Exercise prompt :: Exact retyping of the data: please keep every word and drop each picture.

*** Opening of Given records ***

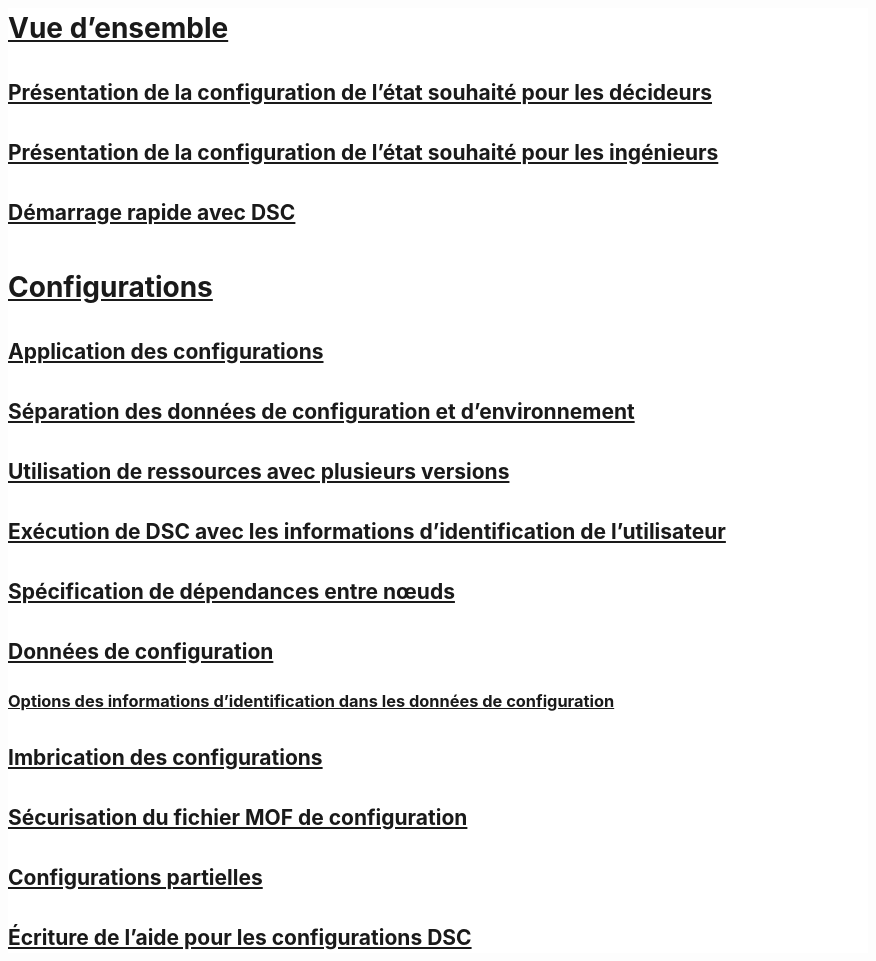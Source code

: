 # [Vue d’ensemble](overview.md)

## [Présentation de la configuration de l’état souhaité pour les décideurs](decisionMaker.md)

## [Présentation de la configuration de l’état souhaité pour les ingénieurs](DscForEngineers.md)

## [Démarrage rapide avec DSC](quickStart.md)

# [Configurations](configurations.md)

## [Application des configurations](enactingConfigurations.md)

## [Séparation des données de configuration et d’environnement](separatingEnvData.md)

## [Utilisation de ressources avec plusieurs versions](sxsResource.md)

## [Exécution de DSC avec les informations d’identification de l’utilisateur](runAsUser.md)

## [Spécification de dépendances entre nœuds](crossNodeDependencies.md)

## [Données de configuration](configData.md)

### [Options des informations d’identification dans les données de configuration](configDataCredentials.md)

## [Imbrication des configurations](compositeConfigs.md)

## [Sécurisation du fichier MOF de configuration](secureMOF.md)

## [Configurations partielles](partialConfigs.md)

## [Écriture de l’aide pour les configurations DSC](configHelp.md)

*** Close of Given records ***

Exercise response ::
Source code

: # [Vue d’ensemble](overview.md)

## [Présentation de la configuration de l’état souhaité pour les décideurs](decisionMaker.md)

## [Présentation de la configuration de l’état souhaité pour les ingénieurs](DscForEngineers.md)

## [Démarrage rapide avec DSC](quickStart.md)

# [Configurations](configurations.md)

## [Application des configurations](enactingConfigurations.md)

## [Séparation des données de configuration et d’environnement](separatingEnvData.md)

## [Utilisation de ressources avec plusieurs versions](sxsResource.md)

## [Exécution de DSC avec les informations d’identification de l’utilisateur](runAsUser.md)

## [Spécification de dépendances entre nœuds](crossNodeDependencies.md)

## [Données de configuration](configData.md)

### [Options des informations d’identification dans les données de configuration](configDataCredentials.md)

## [Imbrication des configurations](compositeConfigs.md)

## [Sécurisation du fichier MOF de configuration](secureMOF.md)

## [Configurations partielles](partialConfigs.md)

## [Écriture de l’aide pour les configurations DSC](configHelp.md)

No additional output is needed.